Directions for this task — Going line by line through the entries below, tally those that hold the string "dark". Give only the total.

=== Records provided ===

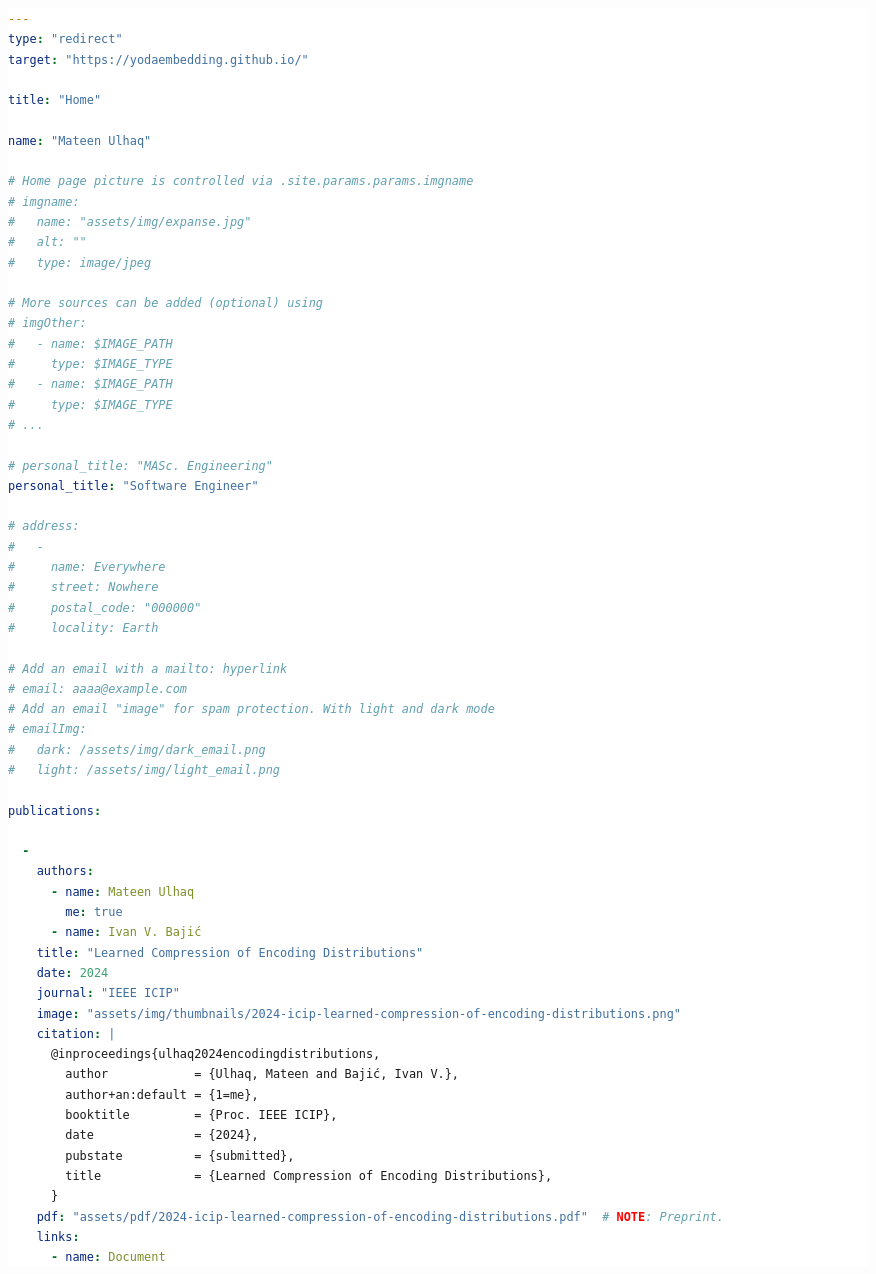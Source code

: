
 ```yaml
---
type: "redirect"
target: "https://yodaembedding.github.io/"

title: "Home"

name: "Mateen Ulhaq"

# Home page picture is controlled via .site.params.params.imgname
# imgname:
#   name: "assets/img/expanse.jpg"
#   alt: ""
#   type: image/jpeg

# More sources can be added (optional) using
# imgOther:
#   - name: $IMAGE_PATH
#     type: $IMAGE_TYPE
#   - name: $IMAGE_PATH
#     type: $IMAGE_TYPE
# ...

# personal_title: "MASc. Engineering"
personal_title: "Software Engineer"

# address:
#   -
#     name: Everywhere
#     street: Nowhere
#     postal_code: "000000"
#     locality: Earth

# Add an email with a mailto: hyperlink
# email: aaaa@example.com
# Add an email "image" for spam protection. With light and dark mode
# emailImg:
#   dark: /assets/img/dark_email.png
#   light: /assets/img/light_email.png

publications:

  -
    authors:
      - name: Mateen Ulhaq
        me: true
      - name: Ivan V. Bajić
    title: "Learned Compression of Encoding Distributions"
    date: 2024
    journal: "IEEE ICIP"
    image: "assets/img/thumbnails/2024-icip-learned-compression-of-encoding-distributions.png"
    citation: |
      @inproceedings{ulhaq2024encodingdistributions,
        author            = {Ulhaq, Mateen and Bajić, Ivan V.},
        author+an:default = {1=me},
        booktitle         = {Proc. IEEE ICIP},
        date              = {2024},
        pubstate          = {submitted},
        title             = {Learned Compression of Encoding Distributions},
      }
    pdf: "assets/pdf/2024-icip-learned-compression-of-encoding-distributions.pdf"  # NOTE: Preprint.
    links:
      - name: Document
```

===

Solution — 2